Five minutes afterward, however, she changed her mind; for Maria was surprised to hear the key turned back again quietly, and to know that she was at liberty after all. Why?
CHAPTER XIII
NEXT morning was bright and breezy, and there were two expeditions from the ruined palace, in the hours which ought to have been devoted to Irregular Verbs. Miss Brown made an expedition to the Vicarage, while Maria seized the opportunity to visit the Professor.
She found him searching mournfully for his set of Du Cange—which is a dictionary of Mediaeval Latin, in case you don’t know—but this was an almost hopeless task in the chaos to which he had reduced his cottage. There were books in the shelves, which had been filled some fifty years before. Nearly all the floor, except the part around the tea chest on which he used to sit, was taken up by piles and piles of mildewed volumes. Also, alas, as he had been verifying quotations and things of that sort since the turn of the century, and as he was one of those unfortunate people who leave the book open at the quotation in some accessible place, all the window ledges, oven-shelves, mantelpieces, fenders, and other flat surfaces were stocked with verified quotations, which had long been forgotten. He had left a narrow path to each door. But the steps of the stairs had proved to be tempting flat surfaces, so it was difficult for the poor old fellow to climb to bed, and the bed itself would have been denied to him—except that it was fortunately a double one, and he was able to squeeze in somehow between Gesner and the eleven tomes of Aldrovandus, counting the extra one on Monsters.
The Professor was crawling about on hands and knees, trying to read the names of the bottom books sideways, without disturbing the piles. He was sick of erudition and only too glad to listen to Maria.
She told him how Miss Brown had found the artifacts of Lilliput, perhaps by tracking her to the Duchess’s Powder Closet with the magnifying glass, and how she herself had refused to tell where she got them. He was interested.
“Well, now, my dear child,” said he, sitting down absentmindedly on a stack of books, which happened to be the missing set of Du Cange, “have you ever noticed that when something unusual turns up, you are immediately confronted with a moral problem? For instance, if you were to find yourself in the unusual position of Alice in Wonderland, who was able to make herself large or small at will, nothing would be easier than to rob the Bank of England. You would simply have to go in small, say about the size of a pin, and come out extra large, through the skylight or somewhere, with a few million pounds in your pockets. Moral problem: shall I become a burglar? Or if you found yourself in the unusual position of the Invisible Man, by my young friend Mr. Wells, nothing would be easier than to introduce yourself into the boudoirs of your acquaintances, in order to earn a handsome competence by discovering their secrets. Moral problem: shall I become a blackmailer? Now it is ce
rtainly unusual to discover a colony of people six inches high, and so you were immediately confronted with your moral problem, about being their Queen. Shall I interfere with Lilliput’s proper freedom and become a tyrant? But, dear me, Maria, this is becoming a lecture. I fear I bore?”

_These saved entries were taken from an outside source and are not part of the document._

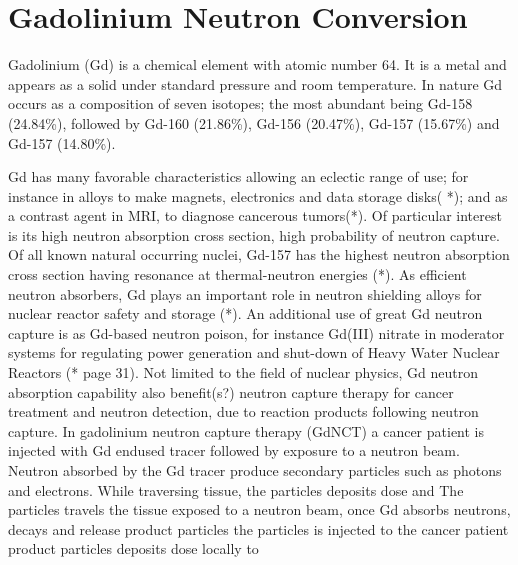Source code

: \chapter{Gadolinium Neutron Conversion}


Gadolinium (Gd) is a chemical element with atomic number 64. It is a metal and appears as a solid under standard pressure and room temperature. In nature Gd occurs as a composition of seven isotopes; the most abundant being Gd-158 (24.84\%), followed by Gd-160 (21.86\%), Gd-156 (20.47\%), Gd-157 (15.67\%) and Gd-157 (14.80\%).

Gd has many favorable characteristics allowing an eclectic range of use; for instance in alloys to make magnets, electronics and data storage disks( *); and as a contrast agent in MRI, to diagnose cancerous tumors(*).
Of particular interest is its high neutron absorption cross section, high probability of neutron capture. Of all known natural occurring nuclei, Gd-157 has the highest neutron absorption cross section having resonance at thermal-neutron energies (*). As efficient neutron absorbers, Gd plays an important role in neutron shielding alloys for nuclear reactor safety and storage (*). An additional use of great Gd neutron capture is as Gd-based neutron poison, for instance Gd(III) nitrate in moderator systems for regulating power generation and shut-down of Heavy Water Nuclear Reactors (* page 31).
Not limited to the field of nuclear physics, Gd neutron absorption capability also benefit(s?) neutron capture therapy for cancer treatment and neutron detection, due to reaction products following neutron capture.  In gadolinium neutron capture therapy (GdNCT) a cancer patient is injected with Gd endused tracer followed by exposure to a neutron beam. Neutron absorbed by the Gd tracer produce secondary particles such as photons and electrons. While traversing tissue, the particles deposits dose and The particles travels the tissue exposed to a neutron beam, once Gd absorbs neutrons, decays and release product particles the particles  is injected to the cancer patient product particles deposits dose locally to

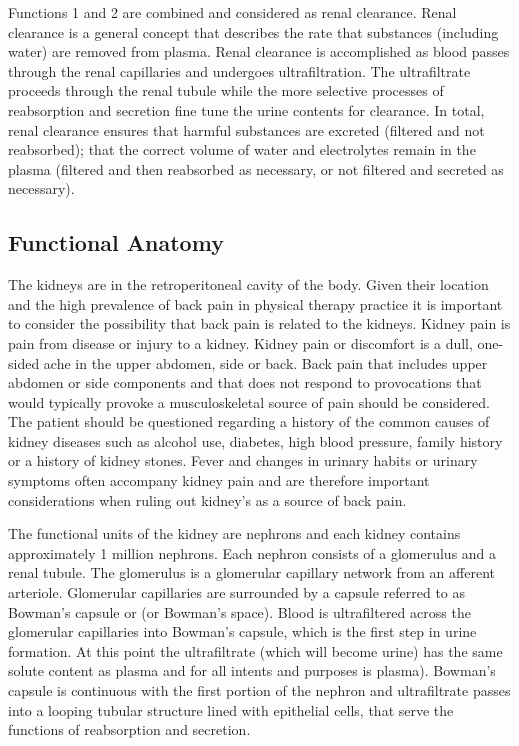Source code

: Functions 1 and 2 are combined and considered as renal clearance. Renal clearance is a general concept that describes the rate that substances (including water) are removed from plasma. Renal clearance is accomplished as blood passes through the renal capillaries and undergoes ultrafiltration. The ultrafiltrate proceeds through the renal tubule while the more selective processes of reabsorption and secretion fine tune the urine contents for clearance. In total, renal clearance ensures that harmful substances are excreted (filtered and not reabsorbed); that the correct volume of water and electrolytes remain in the plasma (filtered and then reabsorbed as necessary, or not filtered and secreted as necessary). 

\subsection{Functional Anatomy}

The kidneys are in the retroperitoneal cavity of the body.  Given their location and the high prevalence of back pain in physical therapy practice it is important to consider the possibility that back pain is related to the kidneys. Kidney pain is pain from disease or injury to a kidney. Kidney pain or discomfort is a dull, one-sided ache in the upper abdomen, side or back. Back pain that includes upper abdomen or side components and that does not respond to provocations that would typically provoke a musculoskeletal source of pain should be considered. The patient should be questioned regarding a history of the common causes of kidney diseases such as alcohol use, diabetes, high blood pressure, family history or a history of kidney stones. Fever and changes in urinary habits or urinary symptoms often accompany kidney pain and are therefore important considerations when ruling out kidney’s as a source of back pain.

The functional units of the kidney are nephrons and each kidney contains approximately 1 million nephrons. Each nephron consists of a glomerulus and a renal tubule. The glomerulus is a glomerular capillary network from an afferent arteriole. Glomerular capillaries are surrounded by a capsule referred to as Bowman’s capsule or (or Bowman’s space).  Blood is ultrafiltered across the glomerular capillaries into Bowman’s capsule, which is the first step in urine formation. At this point the ultrafiltrate (which will become urine) has the same solute content as plasma and for all intents and purposes is plasma). Bowman’s capsule is continuous with the first portion of the nephron and ultrafiltrate passes into a looping tubular structure lined with epithelial cells, that serve the functions of reabsorption and secretion. 

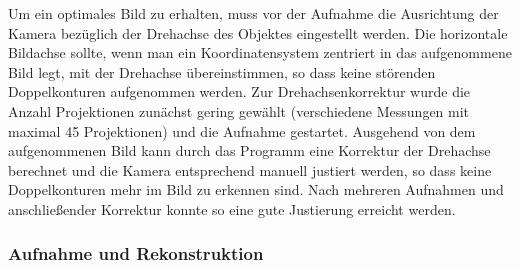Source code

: \documentclass[11pt, a4paper]{article}
\numberwithin{equation}{section}
\begin{document}
Um ein optimales Bild zu erhalten, muss vor der Aufnahme die Ausrichtung der Kamera bezüglich der Drehachse des Objektes eingestellt werden.
Die horizontale Bildachse sollte, wenn man ein Koordinatensystem zentriert in das aufgenommene Bild legt, mit der Drehachse übereinstimmen, so dass keine störenden Doppelkonturen aufgenommen werden.
Zur Drehachsenkorrektur wurde die Anzahl Projektionen zunächst gering gewählt (verschiedene Messungen mit maximal \num{45} Projektionen) und die Aufnahme gestartet.
Ausgehend von dem aufgenommenen Bild kann durch das Programm eine Korrektur der Drehachse berechnet und die Kamera entsprechend manuell justiert werden, so dass keine Doppelkonturen mehr im Bild zu erkennen sind.
Nach mehreren Aufnahmen und anschließender Korrektur konnte so eine gute Justierung erreicht werden.

\subsubsection{Aufnahme und Rekonstruktion}
\label{ct_aufnahme}
\end{document}

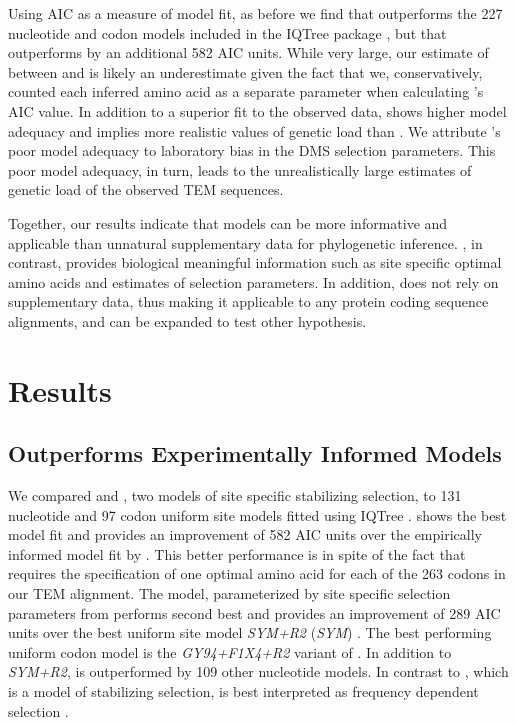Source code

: Using AIC as a measure of model fit, as before we find that \phydms outperforms the 227 nucleotide and codon models included in the IQTree package \citep{bloom2014, bloom2017}, but that \selac outperforms \phydms by an additional 582 AIC units.
While very large, our estimate of \DeltaAIC between \selac and \phydms is likely an underestimate given the fact that we, conservatively, counted each inferred amino acid as a separate parameter when calculating \selac's AIC value.
In addition to a superior fit to the observed data, \selac shows higher model adequacy and implies more realistic values of genetic load than \phydms.
We attribute \phydms's poor model adequacy to laboratory bias in the DMS selection parameters.
This poor model adequacy, in turn, leads to the unrealistically large estimates of genetic load of the observed TEM sequences.

Together, our results indicate that models can be more informative and applicable than unnatural supplementary data for phylogenetic inference.
\selac, in contrast, provides biological meaningful information such as site specific optimal amino acids and estimates of selection parameters.
In addition, \selac does not rely on supplementary data, thus making it applicable to any protein coding sequence alignments, and can be expanded to test other hypothesis.

\section{Results}
\subsection{\selac Outperforms Experimentally Informed Models}

We compared \selac and \phydms, two models of site specific stabilizing selection, to 131 nucleotide and 97 codon uniform site models fitted using IQTree \citep[][see Table \ref{tab:AIC_selac} for the best performing models and Table \ref{tab:AIC_full} for all models]{nguyen2015}.
\selac shows the best model fit and provides an improvement of 582 AIC units over the empirically informed model fit by \phydms.
This better performance is in spite of the fact that \selac requires the specification of one optimal amino acid for each of the 263 codons in our TEM alignment.
The \phydms model, parameterized by site specific selection parameters from \citet{stiffler2016} performs second best and provides an improvement of 289 AIC units over the best uniform site model \emph{SYM+R2} (\emph{SYM}) \citet{zharkikh1994}. 
The best performing uniform codon model is the \emph{GY94+F1X4+R2} variant of \gy. 
In addition to \emph{SYM+R2}, \gy is outperformed by 109 other nucleotide models.
In contrast to \selac, which is a model of stabilizing selection, \gy is best interpreted as frequency dependent selection \citep{HughesAndNei1988,Nowak2006,Hughes2007,beaulieu2019}.

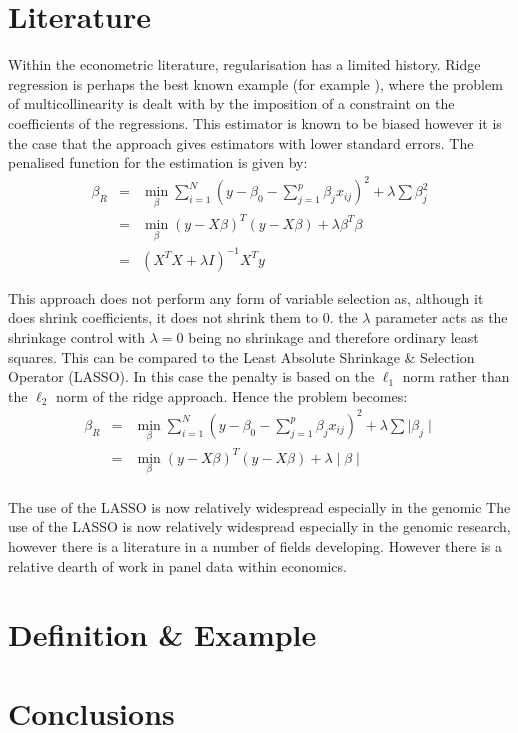 \documentclass[11pt]{article}
\begin{document}
\section{Literature}
Within the econometric literature, regularisation has a limited history. Ridge regression is perhaps the best known example (for example \cite{hoerl1970}), where the problem of multicollinearity is dealt with by the imposition of a constraint on the coefficients of the regressions. This estimator is known to be biased however it is the case that the approach gives estimators with lower standard errors. The penalised function for the estimation is given by:
\begin{eqnarray}
\beta_R&=&\min_\beta \sum_{i=1}^N(y-\beta_0-\sum_{j=1}^p \beta_j x_{ij})^2+\lambda \sum \beta_j^2\\
&=&\min_\beta \left(y-X\beta\right)^T\left(y-X\beta\right)+\lambda\beta^T\beta \nonumber \\
&=&\left(X^TX+\lambda I\right)^{-1}X^T y \nonumber
\end{eqnarray}

This approach does not perform any form of variable selection  as, although it does shrink coefficients, it does not shrink them to 0. the $\lambda$ parameter acts as the shrinkage control with $\lambda=0$ being no shrinkage and therefore ordinary least squares. This can be compared to the Least Absolute Shrinkage \& Selection Operator (LASSO). In this case the penalty is based on the $\ell_1$ norm rather than the $\ell_2$ norm of the ridge approach. Hence the problem becomes:
\begin{eqnarray}
\beta_R&=&\min_\beta \sum_{i=1}^N(y-\beta_0-\sum_{j=1}^p \beta_j x_{ij})^2+\lambda \sum \mid\beta_j\mid\\
&=&\min_\beta \left(y-X\beta\right)^T\left(y-X\beta\right)+\lambda\mid\beta\mid \nonumber \\
\end{eqnarray}

The use of the LASSO is now relatively widespread especially in the genomic 
The use of the LASSO is now relatively widespread especially in the genomic research, however there is a literature in a number of fields developing. However there is a relative dearth of work in panel data within economics.


\section{Definition \& Example}

\section{Conclusions}




\end{document}
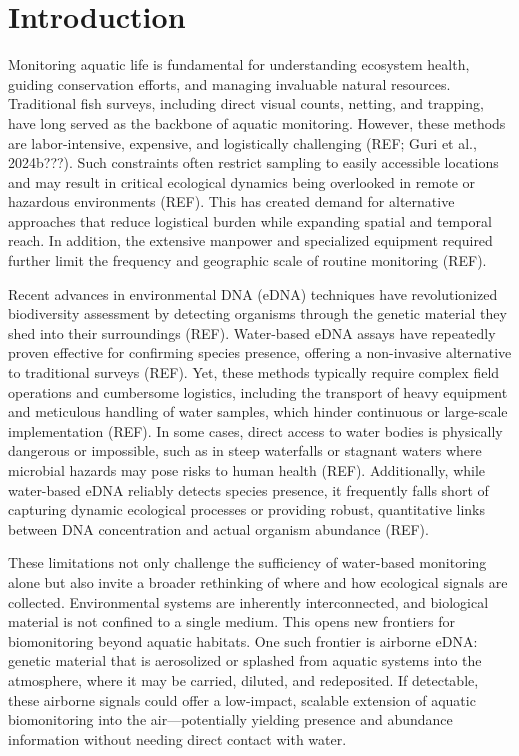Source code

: \documentclass{article}
\begin{document}
\section{Introduction}
Monitoring aquatic life is fundamental for understanding ecosystem health, guiding conservation efforts, and managing invaluable natural resources. Traditional fish surveys, including direct visual counts, netting, and trapping, have long served as the backbone of aquatic monitoring. However, these methods are labor-intensive, expensive, and logistically challenging (REF; Guri et al., 2024b???). Such constraints often restrict sampling to easily accessible locations and may result in critical ecological dynamics being overlooked in remote or hazardous environments (REF). This has created demand for alternative approaches that reduce logistical burden while expanding spatial and temporal reach. In addition, the extensive manpower and specialized equipment required further limit the frequency and geographic scale of routine monitoring (REF).  

Recent advances in environmental DNA (eDNA) techniques have revolutionized biodiversity assessment by detecting organisms through the genetic material they shed into their surroundings (REF). Water-based eDNA assays have repeatedly proven effective for confirming species presence, offering a non-invasive alternative to traditional surveys (REF). Yet, these methods typically require complex field operations and cumbersome logistics, including the transport of heavy equipment and meticulous handling of water samples, which hinder continuous or large-scale implementation (REF). In some cases, direct access to water bodies is physically dangerous or impossible, such as in steep waterfalls or stagnant waters where microbial hazards may pose risks to human health (REF). Additionally, while water-based eDNA reliably detects species presence, it frequently falls short of capturing dynamic ecological processes or providing robust, quantitative links between DNA concentration and actual organism abundance (REF).

These limitations not only challenge the sufficiency of water-based monitoring alone but also invite a broader rethinking of where and how ecological signals are collected. Environmental systems are inherently interconnected, and biological material is not confined to a single medium. This opens new frontiers for biomonitoring beyond aquatic habitats. One such frontier is airborne eDNA: genetic material that is aerosolized or splashed from aquatic systems into the atmosphere, where it may be carried, diluted, and redeposited. If detectable, these airborne signals could offer a low-impact, scalable extension of aquatic biomonitoring into the air—potentially yielding presence and abundance information without needing direct contact with water.
\end{document}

“Not at all,” she said. “It’s quite fun.”
“So now we have your governess on the track of the unusual, with her own moral problem straight ahead of her. How will she solve it?”
“Solve what?”
“About interfering.”
“If Miss Brown can interfere,” said Maria bitterly, “she will.”
“How?”
“I suppose she will just forbid them or something.”
“Much worse.”
She looked at him anxiously.
“She will sell them,” he said.
“But, oh, she couldn’t! They are real! They are People! She couldn’t sell them like ... like hens!”
“Nothing is more likely. Don’t you see that they are tremendously valuable? Any big circus would pay thousands and thousands of pounds to get them, perhaps millions. They are the only things of their kind in the world.”
“But ... But ... She couldn’t. It would be too beastly. It would be ... it would be slaves.”
“So now you know, Maria, why they did not want to give away their secret.”
“I’ll never tell her. She can kill me first, but I wouldn’t tell. The beast!”